- Born: February 22, 1995 (age 30) Stockholm, Sweden
- Height: 5 ft 11 in (180 cm)
- Weight: 168 lb (76 kg; 12 st 0 lb)
- Position: Right wing
- Shoots: Right
- Liiga team Former teams: JYP Jyväskylä Brynäs IF Växjö Lakers Linköping HC Malmö Redhawks
- Playing career: 2013–present

= Adam Brodecki (ice hockey) =

Swedish professional ice hockey player

Adam Brodecki (born February 22, 1995) is a Swedish professional ice hockey player. He is currently playing for the JYP Jyväskylä of the Finnish Liiga.

==Playing career==
Brodecki made his Swedish Hockey League debut playing with Brynäs IF during the 2013–14 SHL season.

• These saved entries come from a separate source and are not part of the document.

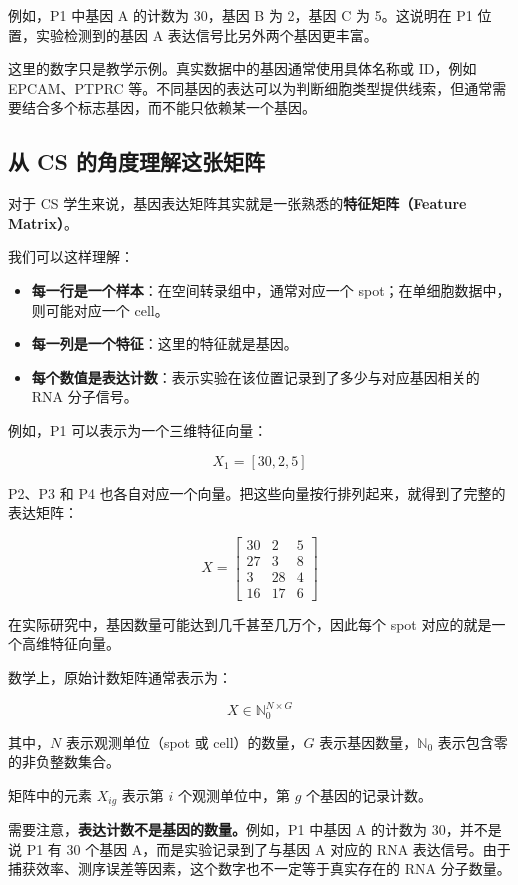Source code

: \documentclass[UTF8,a4paper,11pt,fontset=fandol]{ctexart}
\begin{document}
例如，P1 中基因 A 的计数为 30，基因 B 为 2，基因 C 为 5。这说明在 P1 位置，实验检测到的基因 A 表达信号比另外两个基因更丰富。

这里的数字只是教学示例。真实数据中的基因通常使用具体名称或 ID，例如 EPCAM、PTPRC 等。不同基因的表达可以为判断细胞类型提供线索，但通常需要结合多个标志基因，而不能只依赖某一个基因。

\subsection{从 CS 的角度理解这张矩阵}

对于 CS 学生来说，基因表达矩阵其实就是一张熟悉的\textbf{特征矩阵（Feature Matrix）}。

我们可以这样理解：

\begin{itemize}
  \item \textbf{每一行是一个样本}：在空间转录组中，通常对应一个 spot；在单细胞数据中，则可能对应一个 cell。
  \item \textbf{每一列是一个特征}：这里的特征就是基因。
  \item \textbf{每个数值是表达计数}：表示实验在该位置记录到了多少与对应基因相关的 RNA 分子信号。
\end{itemize}

例如，P1 可以表示为一个三维特征向量：

\[
  X_1=[30,2,5]
\]

P2、P3 和 P4 也各自对应一个向量。把这些向量按行排列起来，就得到了完整的表达矩阵：

\[
  X=
  \begin{bmatrix}
  30 & 2 & 5\\
  27 & 3 & 8\\
  3 & 28 & 4\\
  16 & 17 & 6
  \end{bmatrix}
\]

在实际研究中，基因数量可能达到几千甚至几万个，因此每个 spot 对应的就是一个高维特征向量。

数学上，原始计数矩阵通常表示为：

\[
  X\in\mathbb{N}_0^{N\times G}
\]

其中，$N$ 表示观测单位（spot 或 cell）的数量，$G$ 表示基因数量，$\mathbb{N}_0$ 表示包含零的非负整数集合。

矩阵中的元素 $X_{ig}$ 表示第 $i$ 个观测单位中，第 $g$ 个基因的记录计数。

需要注意，\textbf{表达计数不是基因的数量。}例如，P1 中基因 A 的计数为 30，并不是说 P1 有 30 个基因 A，而是实验记录到了与基因 A 对应的 RNA 表达信号。由于捕获效率、测序误差等因素，这个数字也不一定等于真实存在的 RNA 分子数量。
\end{document}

He returned for a second stint with Brynäs IF after three seasons with Växjö Lakers and Linköping HC, signing a one-year deal for the 2019–20 season on 26 August 2019. In his return, Brodecki contributed with 6 goals and 14 points in 37 games before he left the club mid-season in a trade with the Malmö Redhawks while agreeing to a two-year contract extension on 10 February 2020.

On 3 September 2021, Brodecki left the SHL after eight seasons and signed a one-year deal with Finnish Liiga club, JYP Jyväskylä.